Work task:
Starting with the first line of the listing, quote each line exactly until and including the one with "Install entr using", leaving pictures out.

Extracted entries:
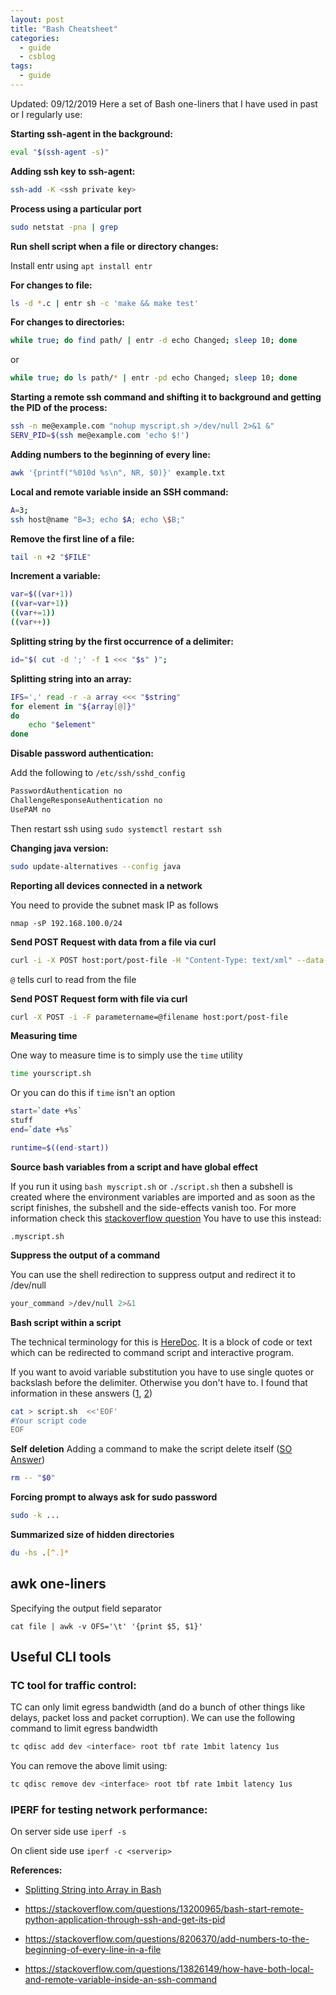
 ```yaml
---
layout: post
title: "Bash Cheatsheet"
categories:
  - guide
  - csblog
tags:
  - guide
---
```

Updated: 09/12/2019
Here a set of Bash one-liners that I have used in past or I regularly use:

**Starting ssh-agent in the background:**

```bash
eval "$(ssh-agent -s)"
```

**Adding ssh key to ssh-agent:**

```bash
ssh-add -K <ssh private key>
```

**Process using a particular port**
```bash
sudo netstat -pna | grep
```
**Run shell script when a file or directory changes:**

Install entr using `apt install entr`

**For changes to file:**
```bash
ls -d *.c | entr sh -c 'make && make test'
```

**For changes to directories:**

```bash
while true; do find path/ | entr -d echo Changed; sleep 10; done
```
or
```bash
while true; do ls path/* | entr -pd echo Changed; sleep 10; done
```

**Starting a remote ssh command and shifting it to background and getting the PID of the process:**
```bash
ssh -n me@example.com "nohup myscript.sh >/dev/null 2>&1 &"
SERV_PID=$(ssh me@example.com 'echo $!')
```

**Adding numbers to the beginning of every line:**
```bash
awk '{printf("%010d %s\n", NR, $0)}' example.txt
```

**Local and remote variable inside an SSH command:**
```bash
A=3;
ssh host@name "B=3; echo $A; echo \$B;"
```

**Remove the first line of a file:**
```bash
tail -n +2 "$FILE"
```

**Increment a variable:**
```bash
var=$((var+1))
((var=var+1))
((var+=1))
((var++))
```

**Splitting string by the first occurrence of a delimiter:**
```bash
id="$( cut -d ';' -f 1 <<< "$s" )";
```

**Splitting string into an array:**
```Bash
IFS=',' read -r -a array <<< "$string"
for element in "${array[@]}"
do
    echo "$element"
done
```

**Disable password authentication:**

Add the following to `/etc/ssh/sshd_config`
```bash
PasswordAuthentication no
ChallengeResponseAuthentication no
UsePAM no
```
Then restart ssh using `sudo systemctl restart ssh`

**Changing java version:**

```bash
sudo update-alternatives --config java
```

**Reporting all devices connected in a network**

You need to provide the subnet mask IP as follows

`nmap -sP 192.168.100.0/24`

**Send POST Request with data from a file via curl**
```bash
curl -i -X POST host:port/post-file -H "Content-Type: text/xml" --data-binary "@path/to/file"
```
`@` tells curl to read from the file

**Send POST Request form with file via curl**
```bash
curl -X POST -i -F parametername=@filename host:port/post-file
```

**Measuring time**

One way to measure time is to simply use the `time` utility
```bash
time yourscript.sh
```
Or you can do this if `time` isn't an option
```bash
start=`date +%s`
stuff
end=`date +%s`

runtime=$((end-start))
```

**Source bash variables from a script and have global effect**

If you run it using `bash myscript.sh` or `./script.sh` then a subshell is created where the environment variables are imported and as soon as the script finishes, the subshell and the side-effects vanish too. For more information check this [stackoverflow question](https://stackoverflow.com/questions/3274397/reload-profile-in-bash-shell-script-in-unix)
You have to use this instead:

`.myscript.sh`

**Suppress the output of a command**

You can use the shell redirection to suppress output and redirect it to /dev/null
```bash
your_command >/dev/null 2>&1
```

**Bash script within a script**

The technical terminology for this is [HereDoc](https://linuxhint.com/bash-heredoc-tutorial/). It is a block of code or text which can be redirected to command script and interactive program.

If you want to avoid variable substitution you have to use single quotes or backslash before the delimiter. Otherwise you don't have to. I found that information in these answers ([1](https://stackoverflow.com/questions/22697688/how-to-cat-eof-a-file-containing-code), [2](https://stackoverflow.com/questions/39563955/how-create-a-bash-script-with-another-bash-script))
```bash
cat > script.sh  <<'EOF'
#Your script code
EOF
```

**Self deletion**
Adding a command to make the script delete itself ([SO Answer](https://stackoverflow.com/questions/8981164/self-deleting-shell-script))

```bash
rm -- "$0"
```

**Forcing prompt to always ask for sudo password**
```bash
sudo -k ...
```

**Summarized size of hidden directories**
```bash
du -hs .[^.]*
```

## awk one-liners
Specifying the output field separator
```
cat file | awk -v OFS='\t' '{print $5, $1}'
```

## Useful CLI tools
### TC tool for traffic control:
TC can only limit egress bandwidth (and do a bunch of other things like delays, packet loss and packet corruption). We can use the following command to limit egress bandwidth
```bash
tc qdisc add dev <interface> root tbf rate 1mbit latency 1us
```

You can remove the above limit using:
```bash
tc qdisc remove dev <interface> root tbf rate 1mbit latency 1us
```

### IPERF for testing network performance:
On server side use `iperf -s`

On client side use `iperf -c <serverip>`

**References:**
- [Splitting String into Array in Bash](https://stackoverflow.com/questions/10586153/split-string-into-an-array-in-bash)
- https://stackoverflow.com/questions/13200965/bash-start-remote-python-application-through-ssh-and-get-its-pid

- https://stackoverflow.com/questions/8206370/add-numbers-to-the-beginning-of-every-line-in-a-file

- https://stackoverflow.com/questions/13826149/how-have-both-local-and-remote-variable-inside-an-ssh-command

Task output:
 ```yaml
---
layout: post
title: "Bash Cheatsheet"
categories:
  - guide
  - csblog
tags:
  - guide
---
```

Updated: 09/12/2019
Here a set of Bash one-liners that I have used in past or I regularly use:

**Starting ssh-agent in the background:**

```bash
eval "$(ssh-agent -s)"
```

**Adding ssh key to ssh-agent:**

```bash
ssh-add -K <ssh private key>
```

**Process using a particular port**
```bash
sudo netstat -pna | grep
```
**Run shell script when a file or directory changes:**

Install entr using `apt install entr`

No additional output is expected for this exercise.